Part trece

74 9 15
                                    


Saat yediye gelmek üzereydi ve ben hala hazır değildim, yanıma aldığım kıyafetlere bir göz attıktan sonra hafızamın dışında moda anlayışımı da kaybettiğimi anlamam uzun sürmedi.

Sanırım insan sinirliyken bavul hazırlamamalıydı.

Havanın yağmurlu olmasına karşın mecburen elbise giymek zorunda kalmıştım ve bu hiç benim tarzım değildi.

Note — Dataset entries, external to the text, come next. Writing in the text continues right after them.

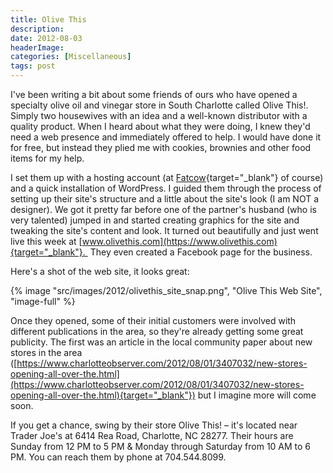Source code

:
 ```yaml
---
title: Olive This
description: 
date: 2012-08-03
headerImage: 
categories: [Miscellaneous]
tags: post
---
```


I've been writing a bit about some friends of ours who have opened a specialty olive oil and vinegar store in South Charlotte called Olive This!. Simply two housewives with an idea and a well-known distributor with a quality product. When I heard about what they were doing, I knew they'd need a web presence and immediately offered to help. I would have done it for free, but instead they plied me with cookies, brownies and other food items for my help.

I set them up with a hosting account (at [Fatcow](https://www.fatcow.com/join/index.bml?AffID=607551){target="_blank"} of course) and a quick installation of WordPress. I guided them through the process of setting up their site's structure and a little about the site's look (I am NOT a designer). We got it pretty far before one of the partner's husband (who is very talented) jumped in and started creating graphics for the site and tweaking the site's content and look. It turned out beautifully and just went live this week at [www.olivethis.com](https://www.olivethis.com){target="_blank"}.  They even created a Facebook page for the business.

Here's a shot of the web site, it looks great:

{% image "src/images/2012/olivethis_site_snap.png", "Olive This Web Site", "image-full" %}

Once they opened, some of their initial customers were involved with different publications in the area, so they're already getting some great publicity. The first was an article in the local community paper about new stores in the area ([https://www.charlotteobserver.com/2012/08/01/3407032/new-stores-opening-all-over-the.html](https://www.charlotteobserver.com/2012/08/01/3407032/new-stores-opening-all-over-the.html){target="_blank"}) but I imagine more will come soon.

If you get a chance, swing by their store Olive This! – it's located near Trader Joe's at 6414 Rea Road, Charlotte, NC 28277. Their hours are Sunday from 12 PM to 5 PM & Monday through Saturday from 10 AM to 6 PM. You can reach them by phone at 704.544.8099.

Hastaneden ayrıldıktan sonra eşyalarımı almak için kilitli dolapları seçmiş olan aile dostlarıma şükranlarımı iletmiş ve eşyalarımı almaya gitmiştim ama karşımda eşyalar değil yalnızca birkaç eşyam vardı.Aslına bakarsanız, üç ay geçtikten sonra benden ümidi kestiklerinden dolayı birçoğunu ayıklayıp kendi çocukları için almışlardı.

Bu yüzden onları suçlayamazdım, fakat şu an yanıma aldığım kıyafetler için kendime istediğim kadar kızabilirdim.

Hayatımda çok nadir elbise giymişliğim vardı ve biri bugüne denk gelmişti.

Bu elbiseyi dolabımın en ücra noktasına koyduğuma adım gibi emindim ve bu da demek oluyordu ki sinirli olduğumda oralara kadar fetihler gerçekleştirebiliyordum.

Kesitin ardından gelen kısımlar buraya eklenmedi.